Education Week Opens with the Investigation of School Board Business

Welcome back to school and to Eduction week (see proclamation here). As school doors open we learn that the Liberal government’s plan for school boards to become venture capitalists has run into some difficulties in New Westminster.

Vancouver Sun education reporter, Ms. Janet Steffenhagen, reveals that: Education Minister Shirley Bond has ordered a review of a business company operated by the New Westminster school board after some parents complained that the company has devoured almost $1 million that could have been spent on schools and students.>(Vancovuer Sun online source; Download file.

Vancovuer parent Dawn Steele comments that this is exactly the sort of problems that parents have been worried about since the current government enacted legislation to permit venture capitalist activies by school boards.

These are EXACTLY the concerns we raised when Vancouver announced its plans to do the EXACT same thing.

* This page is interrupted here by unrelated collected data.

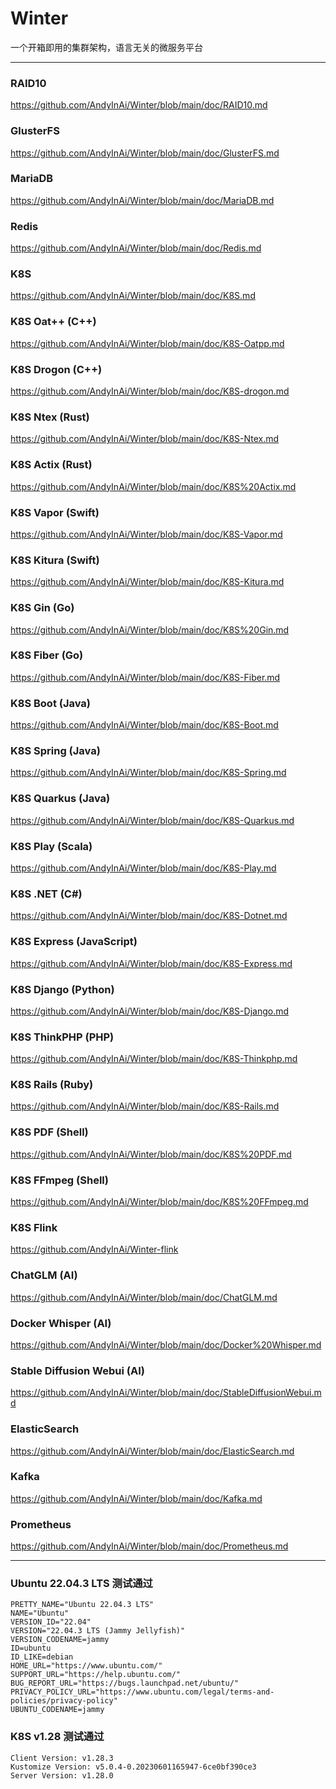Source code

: 
# Winter
一个开箱即用的集群架构，语言无关的微服务平台


***


### RAID10
https://github.com/AndyInAi/Winter/blob/main/doc/RAID10.md


### GlusterFS
https://github.com/AndyInAi/Winter/blob/main/doc/GlusterFS.md


### MariaDB 
https://github.com/AndyInAi/Winter/blob/main/doc/MariaDB.md


### Redis
https://github.com/AndyInAi/Winter/blob/main/doc/Redis.md


### K8S
https://github.com/AndyInAi/Winter/blob/main/doc/K8S.md


### K8S Oat++ (C++)
https://github.com/AndyInAi/Winter/blob/main/doc/K8S-Oatpp.md


### K8S Drogon (C++)
https://github.com/AndyInAi/Winter/blob/main/doc/K8S-drogon.md


### K8S Ntex (Rust)
https://github.com/AndyInAi/Winter/blob/main/doc/K8S-Ntex.md


### K8S Actix (Rust)
https://github.com/AndyInAi/Winter/blob/main/doc/K8S%20Actix.md


### K8S Vapor (Swift)
https://github.com/AndyInAi/Winter/blob/main/doc/K8S-Vapor.md


### K8S Kitura (Swift)
https://github.com/AndyInAi/Winter/blob/main/doc/K8S-Kitura.md


### K8S Gin (Go)
https://github.com/AndyInAi/Winter/blob/main/doc/K8S%20Gin.md


### K8S Fiber (Go)
https://github.com/AndyInAi/Winter/blob/main/doc/K8S-Fiber.md


### K8S Boot (Java)
https://github.com/AndyInAi/Winter/blob/main/doc/K8S-Boot.md


### K8S Spring (Java)
https://github.com/AndyInAi/Winter/blob/main/doc/K8S-Spring.md


### K8S Quarkus (Java)
https://github.com/AndyInAi/Winter/blob/main/doc/K8S-Quarkus.md


### K8S Play (Scala)
https://github.com/AndyInAi/Winter/blob/main/doc/K8S-Play.md


### K8S .NET (C#)
https://github.com/AndyInAi/Winter/blob/main/doc/K8S-Dotnet.md


### K8S Express (JavaScript)
https://github.com/AndyInAi/Winter/blob/main/doc/K8S-Express.md


### K8S Django (Python)
https://github.com/AndyInAi/Winter/blob/main/doc/K8S-Django.md


### K8S ThinkPHP (PHP)
https://github.com/AndyInAi/Winter/blob/main/doc/K8S-Thinkphp.md


### K8S Rails (Ruby)
https://github.com/AndyInAi/Winter/blob/main/doc/K8S-Rails.md


### K8S PDF (Shell)
https://github.com/AndyInAi/Winter/blob/main/doc/K8S%20PDF.md


### K8S FFmpeg (Shell)
https://github.com/AndyInAi/Winter/blob/main/doc/K8S%20FFmpeg.md


### K8S Flink
https://github.com/AndyInAi/Winter-flink


### ChatGLM (AI)
https://github.com/AndyInAi/Winter/blob/main/doc/ChatGLM.md


### Docker Whisper (AI)
https://github.com/AndyInAi/Winter/blob/main/doc/Docker%20Whisper.md


### Stable Diffusion Webui (AI)
https://github.com/AndyInAi/Winter/blob/main/doc/StableDiffusionWebui.md


### ElasticSearch 
https://github.com/AndyInAi/Winter/blob/main/doc/ElasticSearch.md


### Kafka
https://github.com/AndyInAi/Winter/blob/main/doc/Kafka.md


### Prometheus 
https://github.com/AndyInAi/Winter/blob/main/doc/Prometheus.md


***


### Ubuntu 22.04.3 LTS 测试通过

	PRETTY_NAME="Ubuntu 22.04.3 LTS"
	NAME="Ubuntu"
	VERSION_ID="22.04"
	VERSION="22.04.3 LTS (Jammy Jellyfish)"
	VERSION_CODENAME=jammy
	ID=ubuntu
	ID_LIKE=debian
	HOME_URL="https://www.ubuntu.com/"
	SUPPORT_URL="https://help.ubuntu.com/"
	BUG_REPORT_URL="https://bugs.launchpad.net/ubuntu/"
	PRIVACY_POLICY_URL="https://www.ubuntu.com/legal/terms-and-policies/privacy-policy"
	UBUNTU_CODENAME=jammy


### K8S v1.28 测试通过

	Client Version: v1.28.3
	Kustomize Version: v5.0.4-0.20230601165947-6ce0bf390ce3
	Server Version: v1.28.0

Thankfully, the former school board scuttled the whole thing very quickly, but we can be sure that these suggestions will rise again, and they raise enormous issues:

  • As this story points out, the School Act provides no clear regulatory structure to ensure accountability.
  • Incompetent/untrustworthy Boards hide their activities and their mistakes behind a veil of secrecy, pleading the need for corporate privac.y
  • Most such activities seem to be directed at overseas ventures — where risk is most extreme, which only demonstrates the naivete and gross inexperience of our “entrepreneurial” trustees.
  • Entrepreneurship is by its very definition high risk — the stats show that most ventures fail, even when you’re launching something far more mundane on your own home turf.
  • Such ventures bleed badly-needed funds away from schools for start-up capital and they bleed our schools even more when they fail.

The moment we accept this idea of depending on entrepreneurial activities to finance education, we are choosing to stake our children’s future on a gamble. Districts that strike it rich can educate kids well, while those that fail will deprive thousands of children of quality education, through no fault of their own. Where is the level playing field?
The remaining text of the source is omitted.